This repository contains Terraform and other configuration files related to the infrastructure for NZSL projects. At this stage, only signbank is Terraformed, but other projects may be added over time.
The terraform configuration (see the .tf files in this repo) is the real source of truth for this infrastructure. This document aims to provide some helpful background information and general principles.
NZSL applications have the following environments:
- UAT
- Testers and acceptance of new features
- Production
Each environment has dedicated resources within our AWS account.
We use Sydney as a primary AWS region for hosting because
- It is the geographically closest AWS region to New Zealand (so better latency etc.)
- It has three AZs (Each AWS AZ is an isolated data center) giving us good opportunity for redundancy within the region if required.
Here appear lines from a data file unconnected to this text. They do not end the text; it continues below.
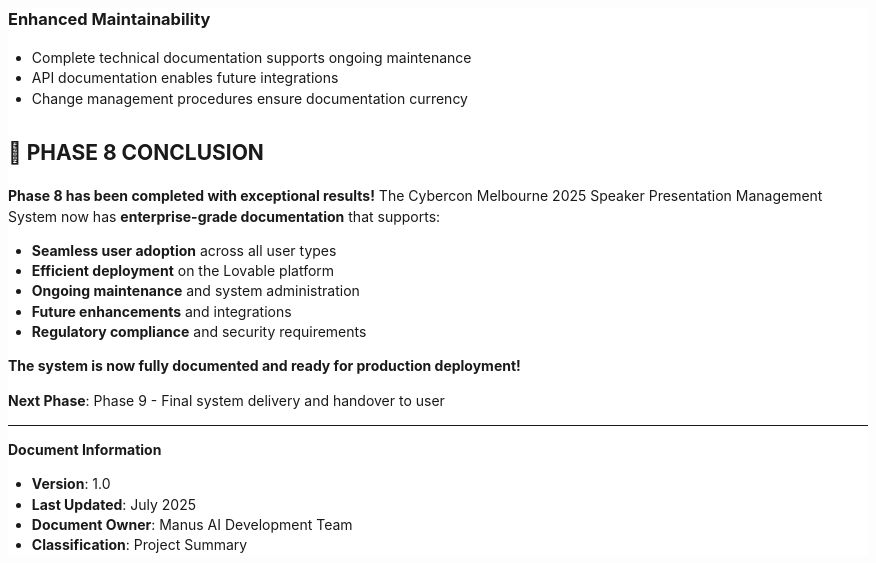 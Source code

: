 ### **Enhanced Maintainability**
- Complete technical documentation supports ongoing maintenance
- API documentation enables future integrations
- Change management procedures ensure documentation currency

## 🎊 **PHASE 8 CONCLUSION**

**Phase 8 has been completed with exceptional results!** The Cybercon Melbourne 2025 Speaker Presentation Management System now has **enterprise-grade documentation** that supports:

- **Seamless user adoption** across all user types
- **Efficient deployment** on the Lovable platform
- **Ongoing maintenance** and system administration
- **Future enhancements** and integrations
- **Regulatory compliance** and security requirements

**The system is now fully documented and ready for production deployment!**

**Next Phase**: Phase 9 - Final system delivery and handover to user

---

**Document Information**
- **Version**: 1.0
- **Last Updated**: July 2025
- **Document Owner**: Manus AI Development Team
- **Classification**: Project Summary

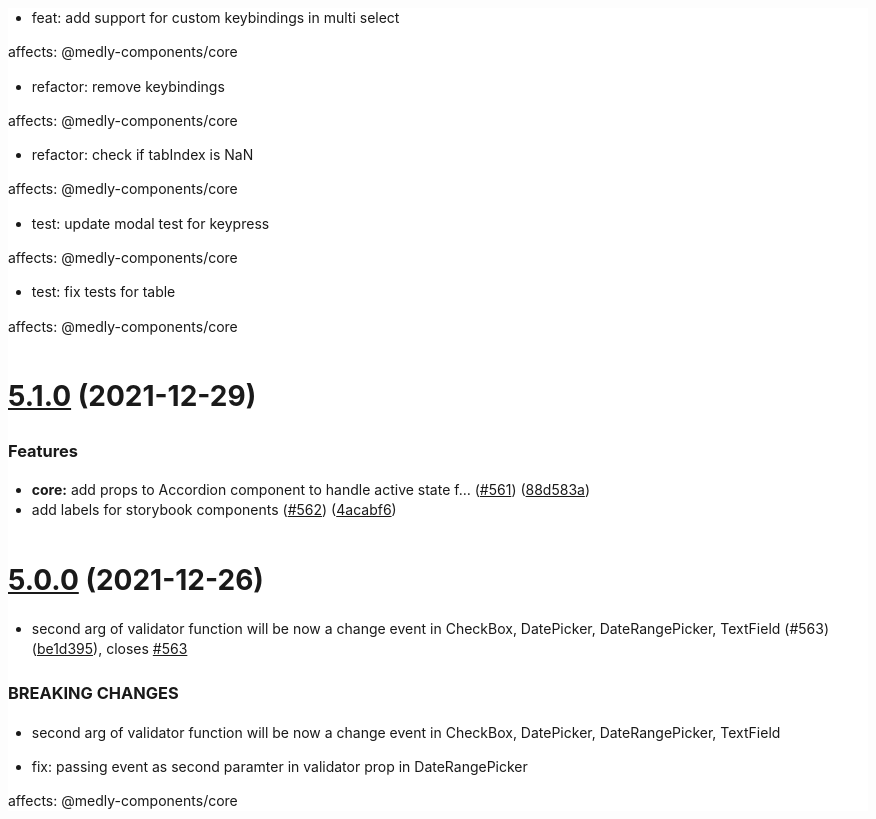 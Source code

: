 * feat: add support for custom keybindings in multi select

affects: @medly-components/core

* refactor: remove keybindings

affects: @medly-components/core

* refactor: check if tabIndex is NaN

affects: @medly-components/core

* test: update modal test for keypress

affects: @medly-components/core

* test: fix tests for table

affects: @medly-components/core





# [5.1.0](https://github.com/medly/medly-components/compare/@medly-components/core@5.0.0...@medly-components/core@5.1.0) (2021-12-29)


### Features

* **core:** add props to Accordion component to handle active state f… ([#561](https://github.com/medly/medly-components/issues/561)) ([88d583a](https://github.com/medly/medly-components/commit/88d583a648f73d8b04f9b53ed6ad435d04fc03c9))
* add labels for storybook components ([#562](https://github.com/medly/medly-components/issues/562)) ([4acabf6](https://github.com/medly/medly-components/commit/4acabf6bb10c4a79035a10a41d7f4fca586413c0))





# [5.0.0](https://github.com/medly/medly-components/compare/@medly-components/core@4.0.2...@medly-components/core@5.0.0) (2021-12-26)


* second arg of validator function will be now a change event in CheckBox, DatePicker, DateRangePicker, TextField (#563) ([be1d395](https://github.com/medly/medly-components/commit/be1d395976cecafa2dd5da81b9da254442dda3cf)), closes [#563](https://github.com/medly/medly-components/issues/563)


### BREAKING CHANGES

* second arg of validator function will be now a change event in CheckBox, DatePicker,
DateRangePicker, TextField

* fix: passing event as second paramter in validator prop in DateRangePicker

affects: @medly-components/core
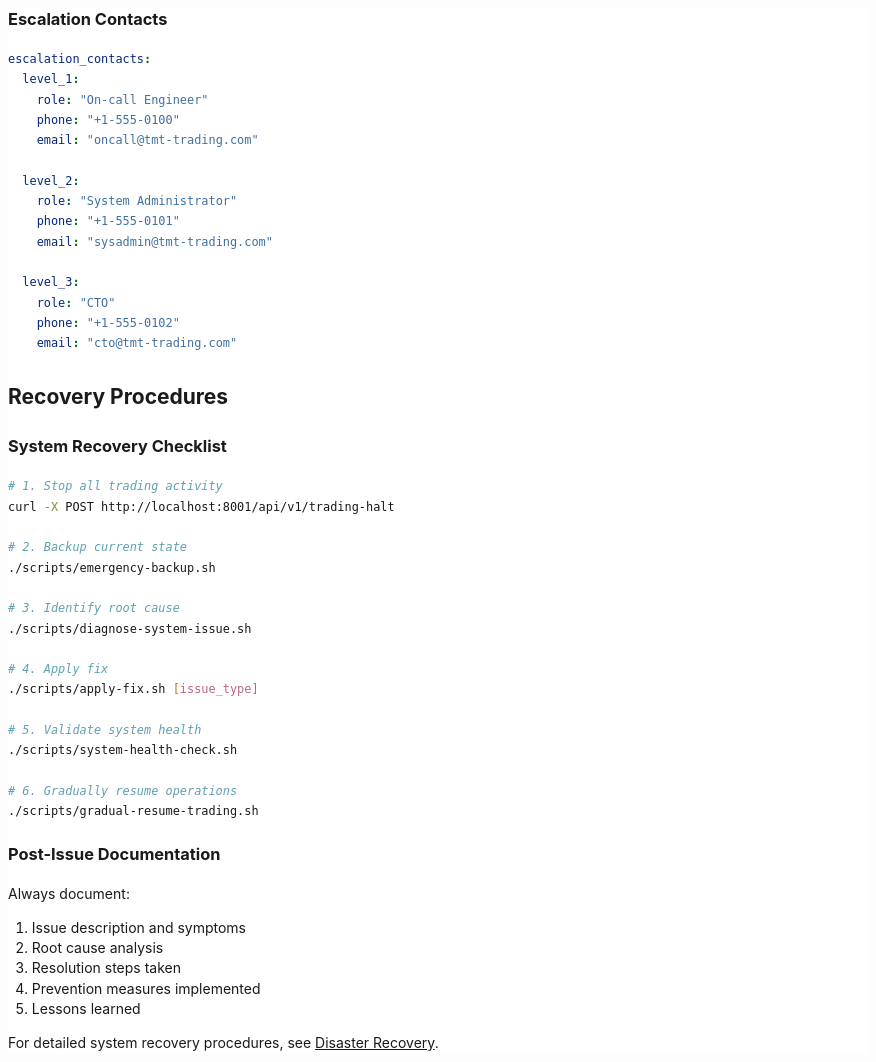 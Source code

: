 ### Escalation Contacts
```yaml
escalation_contacts:
  level_1:
    role: "On-call Engineer"
    phone: "+1-555-0100"
    email: "oncall@tmt-trading.com"
    
  level_2:
    role: "System Administrator"
    phone: "+1-555-0101"
    email: "sysadmin@tmt-trading.com"
    
  level_3:
    role: "CTO"
    phone: "+1-555-0102"
    email: "cto@tmt-trading.com"
```

## Recovery Procedures

### System Recovery Checklist
```bash
# 1. Stop all trading activity
curl -X POST http://localhost:8001/api/v1/trading-halt

# 2. Backup current state
./scripts/emergency-backup.sh

# 3. Identify root cause
./scripts/diagnose-system-issue.sh

# 4. Apply fix
./scripts/apply-fix.sh [issue_type]

# 5. Validate system health
./scripts/system-health-check.sh

# 6. Gradually resume operations
./scripts/gradual-resume-trading.sh
```

### Post-Issue Documentation
Always document:
1. Issue description and symptoms
2. Root cause analysis
3. Resolution steps taken
4. Prevention measures implemented
5. Lessons learned

For detailed system recovery procedures, see [Disaster Recovery](../manual/disaster-recovery.md).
For easy management of resources and costs, all AWS resources are automatically tagged (by Terraform) with at least these tags:
- Name - The name of the resource
- Environment - The name of the environment
- Client - The name of the client
- Project - The name of the project
- ProvisioningTool - the name of the tool used to provision this resource
- The primary DNS domain is
nzsl.nz
and is managed by Cloudflare. - DNS records should be recorded and managed using the Cloudflare Terraform provider.
- TLS will be terminated at the load balancer - Cloudflare in this case.
- Communication between Cloudflare and application servers, should be via HTTPS.
- Applications should force SSL.
- Application serving will be handled by Heroku, a platform-as-a-service product by Salesforce.
- Application serving should use at minimum standard-1x dynos for production traffic.
- Databases are PostgreSQL hosted in Heroku via addons
- For most NZSL applications, hobby-basic Postgres plans are sufficient for now. For more user-facing applications that expect more writes, postgres-standard is more appropriate.
- Databases are automatically backed up by Heroku
- Database schedules should be established and maintained by Terraform.
- The Terraform provider for Heroku cannot manage a backup schedule, so we use the local-exec provider and a null resource to ensure the schedule is set. This requires the Heroku CLI is installed.
- All assets/files will be stored as objects on S3
- S3 automatically provides redundancy by replicating objects (a.k.a. "files" in our context) to multiple locations in the same region
- Server side encryption using S3 managed keys (SSE-S3) will be configured by
default on all buckets so all uploaded files will be encrypted for storage on
disk
- S3 uses AES-256 as encryption algorithm
- Full details of the encryption scheme are available at http://docs.aws.amazon.com/AmazonS3/latest/dev/UsingServerSideEncryption.html
- Encrypted by default is set on on buckets to ensure that all uploaded files will be encrypted whether or not the project explicitly requires it.
- We use Mailgun to send emails from the application.
- These emails include:
- Notifications about various events
- User invitations
- Password resets, etc
- Access to Mailgun is via TLS encrypted SMTP connection
Ruby, Python and JS package dependencies are audited with Bundler Audit, safety and npm audit respectively. This auditing typically happens:
- Whenever new code is pushed
- Nightly as part of Ackama's in-house monitoring suite (results reported to Ackama ops team)
Projects perform a range of other automated checks depending on their specific languge, framework, and requirements.